Alan Boyle of MSNBC has more about Carl Sagan, in an article entitled "Religion vs. Science VS. Politics," including comments by Ann Druyan, Sagan's widow.

On the issue of the proposed Science Debate 2008:

Sagan's name has come up as the kind of person who could moderate Science Debate 2008 - if the idea could ever get off the ground. "I'd have loved to see Sagan host this," one commentator opined in response to Matthew Chapman's essay on the debate movement.

Ann Druyan, Sagan's widow and the keeper of the "Cosmos" flame, agrees that her husband would have been engaged in the political debate - just as he was during the debates over nuclear war and global warming back in the 1980s.
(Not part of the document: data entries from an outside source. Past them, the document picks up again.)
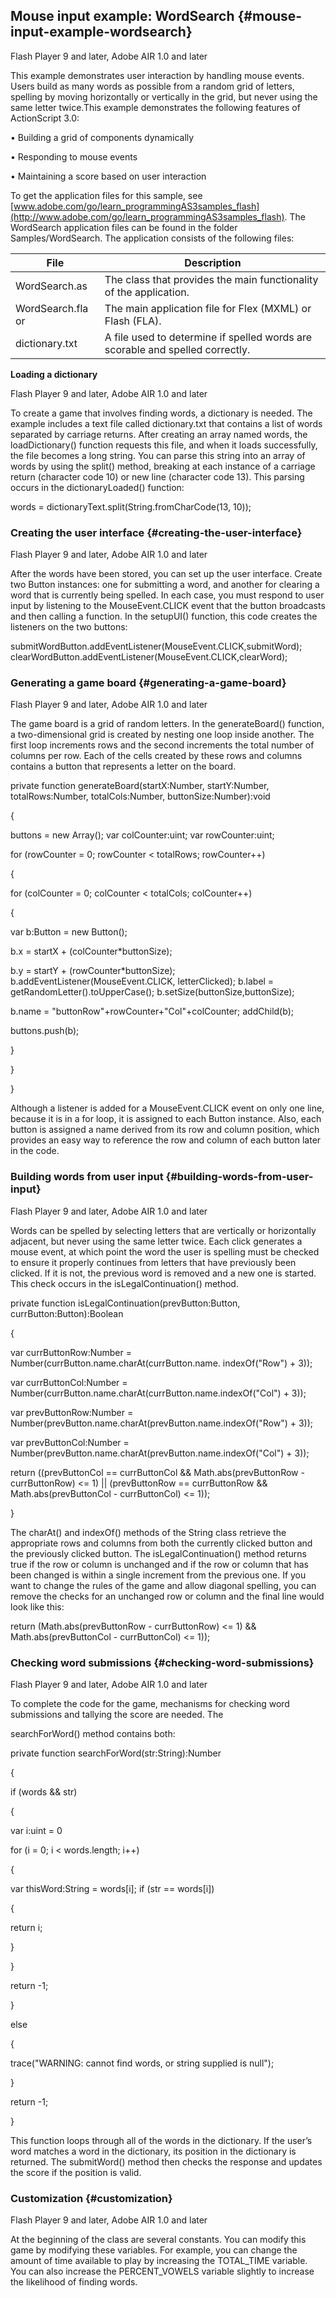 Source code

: ## Mouse input example: WordSearch {#mouse-input-example-wordsearch}

Flash Player 9 and later, Adobe AIR 1.0 and later

This example demonstrates user interaction by handling mouse events. Users build as many words as possible from a random grid of letters, spelling by moving horizontally or vertically in the grid, but never using the same letter twice.This example demonstrates the following features of ActionScript 3.0:

• Building a grid of components dynamically

• Responding to mouse events

• Maintaining a score based on user interaction

To get the application files for this sample, see [www.adobe.com/go/learn_programmingAS3samples_flash](http://www.adobe.com/go/learn_programmingAS3samples_flash). The WordSearch application files can be found in the folder Samples/WordSearch. The application consists of the following files:

| **File** | **Description** |
| --- | --- |
| WordSearch.as | The class that provides the main functionality of the application. |
| WordSearch.fla or | The main application file for Flex (MXML) or Flash (FLA). |
| dictionary.txt | A file used to determine if spelled words are scorable and spelled correctly. |

**Loading a dictionary**

Flash Player 9 and later, Adobe AIR 1.0 and later

To create a game that involves finding words, a dictionary is needed. The example includes a text file called dictionary.txt that contains a list of words separated by carriage returns. After creating an array named words, the loadDictionary() function requests this file, and when it loads successfully, the file becomes a long string. You can parse this string into an array of words by using the split() method, breaking at each instance of a carriage return (character code 10) or new line (character code 13). This parsing occurs in the dictionaryLoaded() function:

words = dictionaryText.split(String.fromCharCode(13, 10));

### Creating the user interface {#creating-the-user-interface}

Flash Player 9 and later, Adobe AIR 1.0 and later

After the words have been stored, you can set up the user interface. Create two Button instances: one for submitting a word, and another for clearing a word that is currently being spelled. In each case, you must respond to user input by listening to the MouseEvent.CLICK event that the button broadcasts and then calling a function. In the setupUI() function, this code creates the listeners on the two buttons:

submitWordButton.addEventListener(MouseEvent.CLICK,submitWord); clearWordButton.addEventListener(MouseEvent.CLICK,clearWord);

### Generating a game board {#generating-a-game-board}

Flash Player 9 and later, Adobe AIR 1.0 and later

The game board is a grid of random letters. In the generateBoard() function, a two-dimensional grid is created by nesting one loop inside another. The first loop increments rows and the second increments the total number of columns per row. Each of the cells created by these rows and columns contains a button that represents a letter on the board.

private function generateBoard(startX:Number, startY:Number, totalRows:Number, totalCols:Number, buttonSize:Number):void

{

buttons = new Array(); var colCounter:uint; var rowCounter:uint;

for (rowCounter = 0; rowCounter &lt; totalRows; rowCounter++)

{

for (colCounter = 0; colCounter &lt; totalCols; colCounter++)

{

var b:Button = new Button();

b.x = startX + (colCounter*buttonSize);

b.y = startY + (rowCounter*buttonSize); b.addEventListener(MouseEvent.CLICK, letterClicked); b.label = getRandomLetter().toUpperCase(); b.setSize(buttonSize,buttonSize);

b.name = &quot;buttonRow&quot;+rowCounter+&quot;Col&quot;+colCounter; addChild(b);

buttons.push(b);

}

}

}

Although a listener is added for a MouseEvent.CLICK event on only one line, because it is in a for loop, it is assigned to each Button instance. Also, each button is assigned a name derived from its row and column position, which provides an easy way to reference the row and column of each button later in the code.

### Building words from user input {#building-words-from-user-input}

Flash Player 9 and later, Adobe AIR 1.0 and later

Words can be spelled by selecting letters that are vertically or horizontally adjacent, but never using the same letter twice. Each click generates a mouse event, at which point the word the user is spelling must be checked to ensure it properly continues from letters that have previously been clicked. If it is not, the previous word is removed and a new one is started. This check occurs in the isLegalContinuation() method.

private function isLegalContinuation(prevButton:Button, currButton:Button):Boolean

{

var currButtonRow:Number = Number(currButton.name.charAt(currButton.name. indexOf(&quot;Row&quot;) + 3));

var currButtonCol:Number = Number(currButton.name.charAt(currButton.name.indexOf(&quot;Col&quot;) + 3));

var prevButtonRow:Number = Number(prevButton.name.charAt(prevButton.name.indexOf(&quot;Row&quot;) + 3));

var prevButtonCol:Number = Number(prevButton.name.charAt(prevButton.name.indexOf(&quot;Col&quot;) + 3));

return ((prevButtonCol == currButtonCol &amp;&amp; Math.abs(prevButtonRow - currButtonRow) &lt;= 1) || (prevButtonRow == currButtonRow &amp;&amp; Math.abs(prevButtonCol - currButtonCol) &lt;= 1));

}

The charAt() and indexOf() methods of the String class retrieve the appropriate rows and columns from both the currently clicked button and the previously clicked button. The isLegalContinuation() method returns true if the row or column is unchanged and if the row or column that has been changed is within a single increment from the previous one. If you want to change the rules of the game and allow diagonal spelling, you can remove the checks for an unchanged row or column and the final line would look like this:

return (Math.abs(prevButtonRow - currButtonRow) &lt;= 1) &amp;&amp; Math.abs(prevButtonCol - currButtonCol) &lt;= 1));

### Checking word submissions {#checking-word-submissions}

Flash Player 9 and later, Adobe AIR 1.0 and later

To complete the code for the game, mechanisms for checking word submissions and tallying the score are needed. The

searchForWord() method contains both:

private function searchForWord(str:String):Number

{

if (words &amp;&amp; str)

{

var i:uint = 0

for (i = 0; i &lt; words.length; i++)

{

var thisWord:String = words[i]; if (str == words[i])

{

return i;

}

}

return -1;

}

else

{

trace(&quot;WARNING: cannot find words, or string supplied is null&quot;);

}

return -1;

}

This function loops through all of the words in the dictionary. If the user’s word matches a word in the dictionary, its position in the dictionary is returned. The submitWord() method then checks the response and updates the score if the position is valid.

### Customization {#customization}

Flash Player 9 and later, Adobe AIR 1.0 and later

At the beginning of the class are several constants. You can modify this game by modifying these variables. For example, you can change the amount of time available to play by increasing the TOTAL_TIME variable. You can also increase the PERCENT_VOWELS variable slightly to increase the likelihood of finding words.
The current times are similarly dire, she said. ...

Druyan would love to see someone of Sagan's stature try to turn the agenda toward scientific topics - and that's why she was one of the first advocates to sign up in support of Science Debate 2008. "I really feel like it's been so long since we had an exponent of science, doing it the way Carl did it - without tearing anybody down, but being very direct," she said.

She doesn't think the confrontational approach taken by Dawkins and other militant atheists is doing the trick. In fact, that approach runs the risk of closing off the dialogue and drawing even sharper battle lines. "The frontal assault on religion has not resulted in the degree of communication that was possible even a few years ago," she said.
In her own entry in the blog-a-thon, Druyan said:

He believed that science must always remain scrupulously faithful to the most rigorous possible methodological standards but that we shouldn't shrink from the spiritual implications of its insights. He dreamed of a civilization rooted in our dawning understanding of nature, where skepticism and wonder went hand in hand. He didn't want to humiliate or demean the believer. He was always ready to communicate.
This isn't meant as a backhanded criticism of the "New Atheists" (I'm not shy about direct criticism, as any observer might notice). It's only fair though, in this political season, when the shouting will reach category 5 intensity, that the quieter voices, including those echoing out of the past, should have a moment of our thought.